Titia sofria, desde pequena, de algumas fobias inseparáveis. Uma delas era o medo de ficar no escuro, sem ninguém para bater um papinho. Por essa razão, não posso deixar de pensar no caixão lá embaixo, sem um bico de luz e a falta de oxigênio. Titia vai morrer mil vezes. Vai ser uma merda!  

Chego, mesmo, a escutar sua voz furiosa ralhando com os meus primos:

Tire esse treco de cima de mim, Vando. Cruz em credo! Cassandra, que diabos estou fazendo deitada à estas horas feito uma pamonha? Cadê a Olegária? Já mandou os rapazes almoçarem?  Afinal, por que todos olham para mim como se estivessem diante de um fantasma?
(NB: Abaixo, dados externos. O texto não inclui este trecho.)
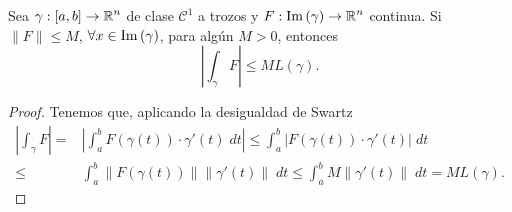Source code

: \begin{prop}[Monotonía]
	Sea $\displaystyle \gamma : \left[a,b\right] \to \R^{n} $ de clase $\displaystyle \mathcal{C}^{1} $ a trozos y $\displaystyle F : \Imagen\left(\gamma \right)\to \R^{n} $ continua. Si $\displaystyle \|F\|\leq M $, $\displaystyle \forall x \in \Imagen\left(\gamma \right) $, para algún $\displaystyle M > 0 $, entonces
\[ \left|\int _{\gamma }F \right|\leq ML\left(\gamma \right) .\]
\end{prop}
 \begin{proof}
 Tenemos que, aplicando la desigualdad de Swartz
\[
\begin{split}
	\left|\int _{\gamma }F \right| = & \left|\int^{b}_{a} F\left(\gamma\left(t\right)\right) \cdot \gamma'\left(t\right) \; dt\right|\leq \int^{b}_{a} \left|F\left(\gamma\left(t\right)\right) \cdot \gamma'\left(t\right)\right| \; dt \\
	\leq & \int^{b}_{a} \|F\left(\gamma\left(t\right)\right)\| \|\gamma'\left(t\right)\| \; dt \leq \int^{b}_{a} M \|\gamma'\left(t\right)\| \; dt = ML\left(\gamma \right).
\end{split}
\]
 \end{proof}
Ouvindo tia Cotinha, de repente assusto-me e por via de conseqüência, assombro o infeliz do animal, que me prostra boquiaberto, no meio da poeira.

Cavalo burro. De outra vez vê se derruba a sua mãe.

Fernanda, minha esposa, aos prantos e aos solavancos, agride-me, para que pare de gritar feito um debilóide, no meio da noite.

Que é isso, homem de Deus? Está sonhando?  Que cavalo burro é esse que você tanto xinga desesperadamente? E que idéia é essa de me dar um monte de coices? Quase me joga para fora da cama. Vê se aquieta o facho e me deixa dormir, seu jumento de uma figa!...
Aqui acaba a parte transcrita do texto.